• [Exercise description]:
Transcribe the data below verbatim from the line with "many decimal places" to the line with "tickStepsize | number". Include both of those lines.

• [Supplied data]:
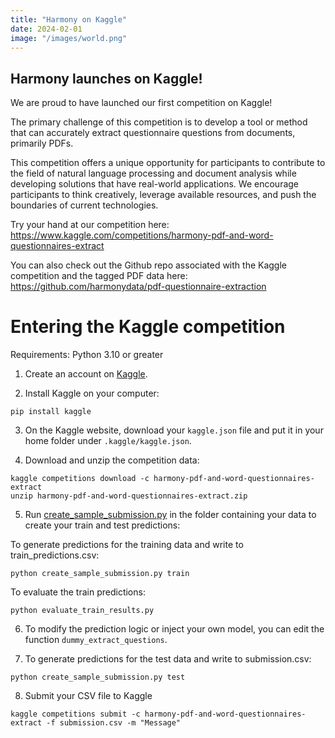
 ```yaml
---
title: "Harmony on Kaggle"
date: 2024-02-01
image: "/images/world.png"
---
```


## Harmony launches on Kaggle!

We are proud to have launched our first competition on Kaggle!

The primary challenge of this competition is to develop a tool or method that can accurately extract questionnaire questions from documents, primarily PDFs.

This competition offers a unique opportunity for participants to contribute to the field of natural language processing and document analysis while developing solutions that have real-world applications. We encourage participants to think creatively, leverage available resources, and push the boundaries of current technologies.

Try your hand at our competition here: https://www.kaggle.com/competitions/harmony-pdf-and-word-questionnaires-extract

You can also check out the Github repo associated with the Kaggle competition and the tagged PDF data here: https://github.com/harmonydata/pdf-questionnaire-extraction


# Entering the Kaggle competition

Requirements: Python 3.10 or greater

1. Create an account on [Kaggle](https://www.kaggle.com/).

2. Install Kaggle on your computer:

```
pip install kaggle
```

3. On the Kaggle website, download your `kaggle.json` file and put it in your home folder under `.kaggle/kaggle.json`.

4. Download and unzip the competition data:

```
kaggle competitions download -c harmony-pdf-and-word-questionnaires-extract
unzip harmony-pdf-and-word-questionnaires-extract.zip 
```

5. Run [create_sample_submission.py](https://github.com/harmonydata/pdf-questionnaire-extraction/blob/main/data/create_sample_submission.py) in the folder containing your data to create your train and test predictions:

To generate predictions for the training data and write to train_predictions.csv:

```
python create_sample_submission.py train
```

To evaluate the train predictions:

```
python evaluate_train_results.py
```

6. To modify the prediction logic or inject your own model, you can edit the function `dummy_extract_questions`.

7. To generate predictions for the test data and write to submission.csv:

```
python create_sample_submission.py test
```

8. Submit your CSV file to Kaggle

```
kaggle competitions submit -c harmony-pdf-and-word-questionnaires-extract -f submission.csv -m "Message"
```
==
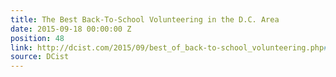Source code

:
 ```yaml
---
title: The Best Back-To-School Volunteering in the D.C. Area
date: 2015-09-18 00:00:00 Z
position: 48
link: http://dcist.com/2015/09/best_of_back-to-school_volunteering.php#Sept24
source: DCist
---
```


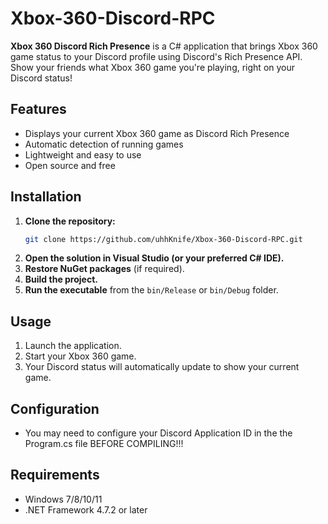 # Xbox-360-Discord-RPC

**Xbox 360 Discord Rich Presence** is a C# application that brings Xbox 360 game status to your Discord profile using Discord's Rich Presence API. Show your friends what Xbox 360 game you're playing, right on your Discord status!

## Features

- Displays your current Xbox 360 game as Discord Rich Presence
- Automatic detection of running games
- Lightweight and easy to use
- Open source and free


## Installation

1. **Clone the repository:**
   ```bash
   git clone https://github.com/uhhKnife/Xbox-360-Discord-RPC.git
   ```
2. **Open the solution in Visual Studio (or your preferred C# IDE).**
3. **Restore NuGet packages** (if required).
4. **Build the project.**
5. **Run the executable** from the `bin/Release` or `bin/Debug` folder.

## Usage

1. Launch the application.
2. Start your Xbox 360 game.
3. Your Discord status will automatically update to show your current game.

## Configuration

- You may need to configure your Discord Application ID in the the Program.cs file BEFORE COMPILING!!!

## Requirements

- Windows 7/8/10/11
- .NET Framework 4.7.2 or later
==
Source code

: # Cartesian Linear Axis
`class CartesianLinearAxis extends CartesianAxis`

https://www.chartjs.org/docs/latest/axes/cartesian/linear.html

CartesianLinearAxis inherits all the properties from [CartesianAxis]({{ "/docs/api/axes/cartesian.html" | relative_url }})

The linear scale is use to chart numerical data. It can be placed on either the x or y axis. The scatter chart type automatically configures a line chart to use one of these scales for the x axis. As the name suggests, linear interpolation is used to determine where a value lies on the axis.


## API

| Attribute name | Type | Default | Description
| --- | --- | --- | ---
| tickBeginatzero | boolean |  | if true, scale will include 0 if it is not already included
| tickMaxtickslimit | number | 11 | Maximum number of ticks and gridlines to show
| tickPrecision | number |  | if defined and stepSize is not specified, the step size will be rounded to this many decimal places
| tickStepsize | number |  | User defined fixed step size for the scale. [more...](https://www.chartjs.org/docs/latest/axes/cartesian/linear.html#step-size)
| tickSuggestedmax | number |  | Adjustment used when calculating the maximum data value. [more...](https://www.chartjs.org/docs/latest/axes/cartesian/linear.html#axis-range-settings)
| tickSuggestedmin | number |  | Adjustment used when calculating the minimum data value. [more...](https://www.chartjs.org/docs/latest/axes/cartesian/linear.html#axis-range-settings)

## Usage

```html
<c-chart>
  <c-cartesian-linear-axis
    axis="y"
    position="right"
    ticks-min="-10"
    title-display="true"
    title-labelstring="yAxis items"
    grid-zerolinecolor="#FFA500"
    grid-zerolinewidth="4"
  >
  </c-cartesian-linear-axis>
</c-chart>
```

• [Answer area]:
| tickPrecision | number |  | if defined and stepSize is not specified, the step size will be rounded to this many decimal places
| tickStepsize | number |  | User defined fixed step size for the scale. [more...](https://www.chartjs.org/docs/latest/axes/cartesian/linear.html#step-size)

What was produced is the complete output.